We're a lot like the people of Israel, and we face the same choice: A choice to trust God or not. In the end, we all choose something. We don’t call sex, moral permissiveness, or a thousand-different urges by the names of ancient gods, but we elevate them above the true God. When we do, we make them the object of our worship and desire. Competing cultural values are the gods of our time. Sex, choice (do-whatever-you-feel-like), unbridled consumerism—these are the gods of our time. They're not so different from the options Israel faced. Either choose those things or choose the Lord. In the end, your commitment is solitary; your heart can’t be divided. You can only serve one master (Matt 6:24). The gods you choose will control how you live. They will modify your priorities, play on your affections, demand your obedience. By default, culture will choose a god for you.
Or, you can choose the source of life, love, and power. The God who rescued Israel from captivity and handed them thirty-one unlikely victories in Canaan in fulfillment of his covenant with Abraham is the same God who has committed to you. That same God wants to prove his love for you and lead you to the life he planned for you.

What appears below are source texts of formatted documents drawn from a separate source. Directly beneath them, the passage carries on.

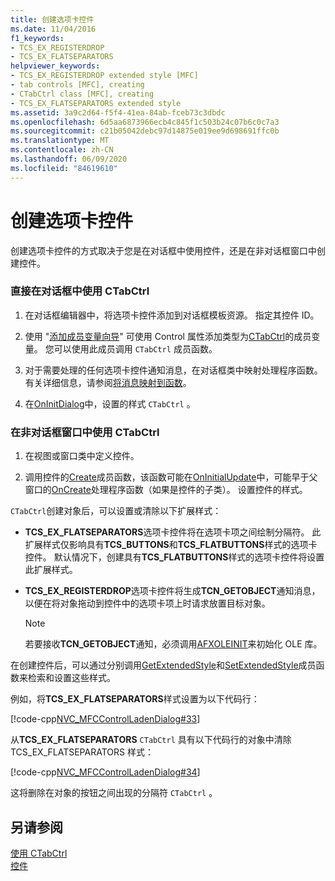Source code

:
 ```yaml
---
title: 创建选项卡控件
ms.date: 11/04/2016
f1_keywords:
- TCS_EX_REGISTERDROP
- TCS_EX_FLATSEPARATORS
helpviewer_keywords:
- TCS_EX_REGISTERDROP extended style [MFC]
- tab controls [MFC], creating
- CTabCtrl class [MFC], creating
- TCS_EX_FLATSEPARATORS extended style
ms.assetid: 3a9c2d64-f5f4-41ea-84ab-fceb73c3dbdc
ms.openlocfilehash: 6d5aa6873966ecb4c845f1c503b24c07b6c0c7a3
ms.sourcegitcommit: c21b05042debc97d14875e019ee9d698691ffc0b
ms.translationtype: MT
ms.contentlocale: zh-CN
ms.lasthandoff: 06/09/2020
ms.locfileid: "84619610"
---
```

# <a name="creating-the-tab-control"></a>创建选项卡控件

创建选项卡控件的方式取决于您是在对话框中使用控件，还是在非对话框窗口中创建控件。

### <a name="to-use-ctabctrl-directly-in-a-dialog-box"></a>直接在对话框中使用 CTabCtrl

1. 在对话框编辑器中，将选项卡控件添加到对话框模板资源。 指定其控件 ID。

1. 使用 "[添加成员变量向导](../ide/adding-a-member-variable-visual-cpp.md)" 可使用 Control 属性添加类型为[CTabCtrl](reference/ctabctrl-class.md)的成员变量。 您可以使用此成员调用 `CTabCtrl` 成员函数。

1. 对于需要处理的任何选项卡控件通知消息，在对话框类中映射处理程序函数。 有关详细信息，请参阅[将消息映射到函数](reference/mapping-messages-to-functions.md)。

1. 在[OnInitDialog](reference/cdialog-class.md#oninitdialog)中，设置的样式 `CTabCtrl` 。

### <a name="to-use-ctabctrl-in-a-nondialog-window"></a>在非对话框窗口中使用 CTabCtrl

1. 在视图或窗口类中定义控件。

1. 调用控件的[Create](reference/ctabctrl-class.md#create)成员函数，该函数可能在[OnInitialUpdate](reference/cview-class.md#oninitialupdate)中，可能早于父窗口的[OnCreate](reference/cwnd-class.md#oncreate)处理程序函数（如果是控件的子类）。 设置控件的样式。

`CTabCtrl`创建对象后，可以设置或清除以下扩展样式：

- **TCS_EX_FLATSEPARATORS**选项卡控件将在选项卡项之间绘制分隔符。 此扩展样式仅影响具有**TCS_BUTTONS**和**TCS_FLATBUTTONS**样式的选项卡控件。 默认情况下，创建具有**TCS_FLATBUTTONS**样式的选项卡控件将设置此扩展样式。

- **TCS_EX_REGISTERDROP**选项卡控件将生成**TCN_GETOBJECT**通知消息，以便在将对象拖动到控件中的选项卡项上时请求放置目标对象。

    > [!NOTE]
    >  若要接收**TCN_GETOBJECT**通知，必须调用[AFXOLEINIT](reference/ole-initialization.md#afxoleinit)来初始化 OLE 库。

在创建控件后，可以通过分别调用[GetExtendedStyle](reference/ctabctrl-class.md#getextendedstyle)和[SetExtendedStyle](reference/ctabctrl-class.md#setextendedstyle)成员函数来检索和设置这些样式。

例如，将**TCS_EX_FLATSEPARATORS**样式设置为以下代码行：

[!code-cpp[NVC_MFCControlLadenDialog#33](codesnippet/cpp/creating-the-tab-control_1.cpp)]

从**TCS_EX_FLATSEPARATORS** `CTabCtrl` 具有以下代码行的对象中清除 TCS_EX_FLATSEPARATORS 样式：

[!code-cpp[NVC_MFCControlLadenDialog#34](codesnippet/cpp/creating-the-tab-control_2.cpp)]

这将删除在对象的按钮之间出现的分隔符 `CTabCtrl` 。

## <a name="see-also"></a>另请参阅

[使用 CTabCtrl](using-ctabctrl.md)<br/>
[控件](controls-mfc.md)
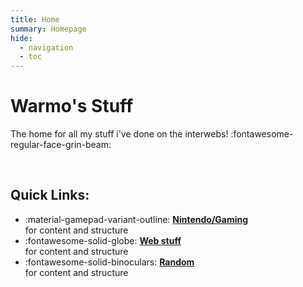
 ```yaml
---
title: Home
summary: Homepage
hide:
  - navigation
  - toc
---
```

# Warmo's Stuff
 The home for all my stuff i've done on the interwebs! :fontawesome-regular-face-grin-beam:

<br>

## Quick Links:

<div class="grid cards" markdown>

- :material-gamepad-variant-outline: [__Nintendo/Gaming__](/projects/category/nintendo/) <br> for content and structure
- :fontawesome-solid-globe: [__Web stuff__](/projects/category/web/) <br>
for content and structure
- :fontawesome-solid-binoculars: [__Random__](/random)<br>
for content and structure

</div>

The question is not whether he is committed to you; he has made a new covenant with all who rest in the completed work of Jesus Christ (Luke 22:20). The question is whether you will commit to him. In comparison, the world's options seem shallow. They demand our time and hearts but deliver nothing that truly satisfies.

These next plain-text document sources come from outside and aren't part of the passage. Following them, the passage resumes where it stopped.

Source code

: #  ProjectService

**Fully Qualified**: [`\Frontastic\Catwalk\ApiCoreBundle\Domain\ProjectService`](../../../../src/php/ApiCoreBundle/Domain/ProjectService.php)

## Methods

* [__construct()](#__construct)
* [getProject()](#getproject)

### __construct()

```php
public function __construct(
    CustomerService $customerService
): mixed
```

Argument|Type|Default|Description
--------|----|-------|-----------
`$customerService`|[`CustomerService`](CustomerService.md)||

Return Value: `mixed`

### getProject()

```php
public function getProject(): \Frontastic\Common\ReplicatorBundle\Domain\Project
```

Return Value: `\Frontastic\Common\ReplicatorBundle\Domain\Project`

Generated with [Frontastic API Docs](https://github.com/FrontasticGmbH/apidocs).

Any commitment starts with a vow. A vow is a point in time when you’re all-in. Are you all-in for Jesus? In Shechem, in response to Joshua's challenge, the people of Israel took a vow: they’re all-in (Josh 24:21-25). I want to challenge you to consider, as the Lord leads, if this isn’t a time to take a vow. To be all-in. To make a decision to give up affections that divide your heart. To commit your heart and mind to the one who loves you. To draw close to him and walk with him. Thousands of years from that scene in Joshua 24, the one true God reveals his love and speaks his commitment to you this very day. He will lead you to a place of joy and power in your life.